Same as with other knives - sharpie trick, holding the knife how Jon does for the right side, but doing the same on the left side (switching hands). Deliberately angling a bit for the tip and heel if you don't want to have them blunted. Angle holding *is* a little harder because of the weight and distance from the stone, but somehow my Suien still cuts just fine and has decent edge retention too. Having a normal full sized stone helps.


----------



## guari (Jan 22, 2017)

How blunt are them? Maybe you need to properly set an apex and your king might be struggling a bit.


----------



## Lazarus (Jan 22, 2017)

guari said:


> How blunt are them? Maybe you need to properly set an apex and your king might be struggling a bit.

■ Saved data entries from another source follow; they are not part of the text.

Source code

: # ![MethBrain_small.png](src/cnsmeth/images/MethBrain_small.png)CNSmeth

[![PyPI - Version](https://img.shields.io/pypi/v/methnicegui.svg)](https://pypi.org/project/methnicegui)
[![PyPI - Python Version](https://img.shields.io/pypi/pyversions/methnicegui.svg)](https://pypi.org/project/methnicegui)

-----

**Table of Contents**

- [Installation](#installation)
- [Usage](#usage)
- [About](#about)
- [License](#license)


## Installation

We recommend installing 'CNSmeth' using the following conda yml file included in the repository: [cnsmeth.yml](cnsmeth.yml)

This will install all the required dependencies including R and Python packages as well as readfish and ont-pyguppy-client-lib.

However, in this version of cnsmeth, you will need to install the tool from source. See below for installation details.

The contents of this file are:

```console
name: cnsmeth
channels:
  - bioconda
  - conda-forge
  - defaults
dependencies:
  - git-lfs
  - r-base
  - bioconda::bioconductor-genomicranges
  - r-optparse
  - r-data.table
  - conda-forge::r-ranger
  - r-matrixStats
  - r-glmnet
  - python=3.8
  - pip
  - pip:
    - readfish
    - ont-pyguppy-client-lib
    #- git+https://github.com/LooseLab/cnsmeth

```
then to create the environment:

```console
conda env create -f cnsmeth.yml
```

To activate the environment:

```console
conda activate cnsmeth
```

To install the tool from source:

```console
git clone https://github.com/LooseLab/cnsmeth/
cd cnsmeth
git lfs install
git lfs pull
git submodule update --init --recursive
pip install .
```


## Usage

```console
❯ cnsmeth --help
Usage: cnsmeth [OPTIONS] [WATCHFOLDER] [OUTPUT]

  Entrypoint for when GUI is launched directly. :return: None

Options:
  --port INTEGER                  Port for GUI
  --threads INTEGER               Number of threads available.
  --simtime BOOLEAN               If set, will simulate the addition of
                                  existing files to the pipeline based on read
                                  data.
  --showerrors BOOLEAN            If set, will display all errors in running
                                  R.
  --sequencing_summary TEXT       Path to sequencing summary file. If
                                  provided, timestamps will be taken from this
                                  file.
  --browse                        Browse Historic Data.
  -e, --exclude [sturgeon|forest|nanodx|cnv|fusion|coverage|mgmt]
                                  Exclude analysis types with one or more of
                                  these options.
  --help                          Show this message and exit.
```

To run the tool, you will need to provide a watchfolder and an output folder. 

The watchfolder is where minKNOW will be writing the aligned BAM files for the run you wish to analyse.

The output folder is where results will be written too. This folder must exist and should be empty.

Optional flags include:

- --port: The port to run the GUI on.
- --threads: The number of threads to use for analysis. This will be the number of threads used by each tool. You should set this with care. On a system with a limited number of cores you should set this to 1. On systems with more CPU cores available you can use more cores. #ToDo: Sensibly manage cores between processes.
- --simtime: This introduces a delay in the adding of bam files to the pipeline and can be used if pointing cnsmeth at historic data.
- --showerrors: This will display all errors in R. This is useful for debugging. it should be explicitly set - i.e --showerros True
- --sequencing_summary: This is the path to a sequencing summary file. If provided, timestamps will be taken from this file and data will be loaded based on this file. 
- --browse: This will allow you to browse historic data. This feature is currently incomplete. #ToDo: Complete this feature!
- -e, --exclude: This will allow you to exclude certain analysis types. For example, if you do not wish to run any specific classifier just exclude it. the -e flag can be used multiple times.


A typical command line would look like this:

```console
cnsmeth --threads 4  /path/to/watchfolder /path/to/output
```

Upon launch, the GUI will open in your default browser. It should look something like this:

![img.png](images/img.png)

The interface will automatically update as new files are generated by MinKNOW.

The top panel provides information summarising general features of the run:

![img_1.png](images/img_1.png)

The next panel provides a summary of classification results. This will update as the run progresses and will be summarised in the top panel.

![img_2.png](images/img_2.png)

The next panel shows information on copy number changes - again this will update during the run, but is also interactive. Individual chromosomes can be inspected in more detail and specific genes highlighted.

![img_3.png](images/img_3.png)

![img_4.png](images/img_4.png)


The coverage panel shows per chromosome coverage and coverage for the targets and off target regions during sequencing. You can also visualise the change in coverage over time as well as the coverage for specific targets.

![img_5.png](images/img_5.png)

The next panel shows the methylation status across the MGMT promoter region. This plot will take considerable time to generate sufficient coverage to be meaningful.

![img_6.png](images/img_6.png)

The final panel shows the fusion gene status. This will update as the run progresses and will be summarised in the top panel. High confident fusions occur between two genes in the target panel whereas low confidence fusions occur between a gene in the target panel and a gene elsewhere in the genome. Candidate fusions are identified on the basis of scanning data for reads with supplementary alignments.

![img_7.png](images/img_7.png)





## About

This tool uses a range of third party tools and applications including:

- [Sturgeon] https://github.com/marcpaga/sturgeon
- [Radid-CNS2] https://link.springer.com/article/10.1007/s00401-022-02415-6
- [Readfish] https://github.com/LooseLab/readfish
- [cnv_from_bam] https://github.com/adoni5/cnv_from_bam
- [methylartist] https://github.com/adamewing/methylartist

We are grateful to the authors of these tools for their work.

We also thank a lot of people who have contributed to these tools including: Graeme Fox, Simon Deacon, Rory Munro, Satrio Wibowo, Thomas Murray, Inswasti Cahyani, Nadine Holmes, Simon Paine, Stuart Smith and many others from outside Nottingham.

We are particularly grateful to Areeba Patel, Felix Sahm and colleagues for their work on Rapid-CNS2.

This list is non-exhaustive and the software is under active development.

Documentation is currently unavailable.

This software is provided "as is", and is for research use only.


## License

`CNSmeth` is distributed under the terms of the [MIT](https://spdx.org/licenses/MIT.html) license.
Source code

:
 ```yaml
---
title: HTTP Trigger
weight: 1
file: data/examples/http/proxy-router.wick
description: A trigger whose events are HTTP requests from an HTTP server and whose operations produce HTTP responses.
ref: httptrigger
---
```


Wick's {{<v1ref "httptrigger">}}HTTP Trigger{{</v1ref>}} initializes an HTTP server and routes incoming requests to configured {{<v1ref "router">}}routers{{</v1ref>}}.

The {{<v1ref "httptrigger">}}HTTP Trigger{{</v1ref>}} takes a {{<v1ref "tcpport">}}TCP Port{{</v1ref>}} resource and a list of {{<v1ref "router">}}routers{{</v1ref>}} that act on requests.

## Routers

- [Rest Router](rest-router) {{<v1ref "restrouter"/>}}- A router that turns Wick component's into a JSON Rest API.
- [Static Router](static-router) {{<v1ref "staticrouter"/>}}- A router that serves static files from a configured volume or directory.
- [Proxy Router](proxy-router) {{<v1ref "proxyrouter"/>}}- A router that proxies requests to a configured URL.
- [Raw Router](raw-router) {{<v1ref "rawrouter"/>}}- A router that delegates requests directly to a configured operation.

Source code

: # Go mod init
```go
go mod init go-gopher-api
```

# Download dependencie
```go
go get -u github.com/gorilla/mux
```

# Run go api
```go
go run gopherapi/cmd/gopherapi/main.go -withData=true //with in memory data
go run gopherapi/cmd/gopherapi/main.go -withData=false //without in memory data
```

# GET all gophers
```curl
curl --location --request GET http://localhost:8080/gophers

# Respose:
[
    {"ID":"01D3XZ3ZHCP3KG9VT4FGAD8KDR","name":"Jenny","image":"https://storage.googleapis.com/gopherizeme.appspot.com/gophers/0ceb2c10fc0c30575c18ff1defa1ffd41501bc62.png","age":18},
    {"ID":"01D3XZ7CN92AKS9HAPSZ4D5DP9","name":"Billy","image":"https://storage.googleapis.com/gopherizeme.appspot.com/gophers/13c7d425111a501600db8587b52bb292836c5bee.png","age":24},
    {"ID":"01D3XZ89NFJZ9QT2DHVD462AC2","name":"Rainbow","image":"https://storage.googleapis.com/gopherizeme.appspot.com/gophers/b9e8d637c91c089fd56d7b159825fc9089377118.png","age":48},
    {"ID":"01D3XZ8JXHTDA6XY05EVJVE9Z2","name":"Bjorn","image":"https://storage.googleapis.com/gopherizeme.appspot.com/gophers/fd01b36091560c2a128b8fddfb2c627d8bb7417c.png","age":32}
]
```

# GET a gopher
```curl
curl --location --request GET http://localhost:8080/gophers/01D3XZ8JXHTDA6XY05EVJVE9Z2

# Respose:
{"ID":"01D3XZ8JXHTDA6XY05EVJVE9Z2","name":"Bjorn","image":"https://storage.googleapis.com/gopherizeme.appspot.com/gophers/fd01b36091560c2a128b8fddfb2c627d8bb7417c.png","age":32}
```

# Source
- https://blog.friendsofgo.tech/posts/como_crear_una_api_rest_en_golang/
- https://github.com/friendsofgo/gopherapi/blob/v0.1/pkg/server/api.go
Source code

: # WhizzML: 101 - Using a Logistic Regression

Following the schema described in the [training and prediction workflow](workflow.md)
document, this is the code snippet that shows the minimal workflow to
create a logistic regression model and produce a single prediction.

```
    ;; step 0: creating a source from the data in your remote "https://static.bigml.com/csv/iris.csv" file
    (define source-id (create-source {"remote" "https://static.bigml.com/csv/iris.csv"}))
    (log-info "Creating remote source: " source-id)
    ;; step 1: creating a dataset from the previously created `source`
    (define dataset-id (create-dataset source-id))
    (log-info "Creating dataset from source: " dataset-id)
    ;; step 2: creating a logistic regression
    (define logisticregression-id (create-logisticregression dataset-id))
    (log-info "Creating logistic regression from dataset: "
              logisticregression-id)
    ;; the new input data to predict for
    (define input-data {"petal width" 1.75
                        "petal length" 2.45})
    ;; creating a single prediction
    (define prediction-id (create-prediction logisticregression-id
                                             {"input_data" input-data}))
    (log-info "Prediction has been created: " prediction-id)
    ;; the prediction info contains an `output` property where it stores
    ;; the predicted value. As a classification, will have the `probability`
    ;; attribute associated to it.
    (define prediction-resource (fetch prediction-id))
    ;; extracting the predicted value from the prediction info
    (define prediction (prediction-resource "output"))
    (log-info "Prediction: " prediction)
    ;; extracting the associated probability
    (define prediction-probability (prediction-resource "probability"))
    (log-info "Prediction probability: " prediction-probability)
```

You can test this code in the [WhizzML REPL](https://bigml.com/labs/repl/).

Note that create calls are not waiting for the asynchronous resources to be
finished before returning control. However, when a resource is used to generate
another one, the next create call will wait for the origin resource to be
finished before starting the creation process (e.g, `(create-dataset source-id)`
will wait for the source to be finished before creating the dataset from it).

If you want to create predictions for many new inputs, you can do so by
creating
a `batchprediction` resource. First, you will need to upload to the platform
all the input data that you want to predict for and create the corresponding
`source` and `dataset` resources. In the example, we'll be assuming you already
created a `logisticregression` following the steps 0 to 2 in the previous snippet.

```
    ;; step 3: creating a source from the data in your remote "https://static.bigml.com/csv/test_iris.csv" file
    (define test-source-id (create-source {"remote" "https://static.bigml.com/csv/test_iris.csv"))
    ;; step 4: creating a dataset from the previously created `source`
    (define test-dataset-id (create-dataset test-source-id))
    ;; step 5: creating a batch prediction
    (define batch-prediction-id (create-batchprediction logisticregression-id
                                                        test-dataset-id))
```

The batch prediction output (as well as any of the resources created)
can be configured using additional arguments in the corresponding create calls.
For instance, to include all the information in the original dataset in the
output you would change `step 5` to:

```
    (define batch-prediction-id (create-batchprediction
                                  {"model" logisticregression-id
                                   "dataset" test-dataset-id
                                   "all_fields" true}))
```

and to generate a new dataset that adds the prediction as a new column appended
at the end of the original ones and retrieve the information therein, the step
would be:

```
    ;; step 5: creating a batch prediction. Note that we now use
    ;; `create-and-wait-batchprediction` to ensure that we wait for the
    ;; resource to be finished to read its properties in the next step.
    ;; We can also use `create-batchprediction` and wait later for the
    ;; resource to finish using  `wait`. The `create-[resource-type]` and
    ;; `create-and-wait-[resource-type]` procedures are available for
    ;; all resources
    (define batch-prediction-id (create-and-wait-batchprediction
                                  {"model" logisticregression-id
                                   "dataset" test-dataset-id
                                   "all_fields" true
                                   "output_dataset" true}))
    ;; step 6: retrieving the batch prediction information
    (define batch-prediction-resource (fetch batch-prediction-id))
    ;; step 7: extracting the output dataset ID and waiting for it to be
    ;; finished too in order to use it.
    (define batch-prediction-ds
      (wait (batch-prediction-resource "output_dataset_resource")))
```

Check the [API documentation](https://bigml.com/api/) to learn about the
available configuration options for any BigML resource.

Not blunt, just not getting as sharp as I can get a Nakiri. I might need to pick up a bigger stone as foody suggests. And just keep playing with the angles


----------



## foody518 (Jan 22, 2017)

The ~200-210 x 65-75mm top surface ones are the ones I have. I was just thinking that if you were using like a 180x60 mm combo stone, that could make your job a little more difficult


----------



## LifeByA1000Cuts (Jan 22, 2017)

Chinese chef knife or bone cleaver? Different rules might apply...


----------



## WingKKF (Jan 23, 2017)

The angle of the bevel does play a role in how well it can get to shaving sharp. Also if the cleaver is made with some cheap stainless, it may never get to be shaving sharp. Your best bet for shaving sharp is a high quality carbon steel slicing cleaver.


----------



## LifeByA1000Cuts (Jan 23, 2017)

Shaving sharp as in arm/leg hair or straight razor like? The first should be possible even with a $10 stainless cleaver when fresh...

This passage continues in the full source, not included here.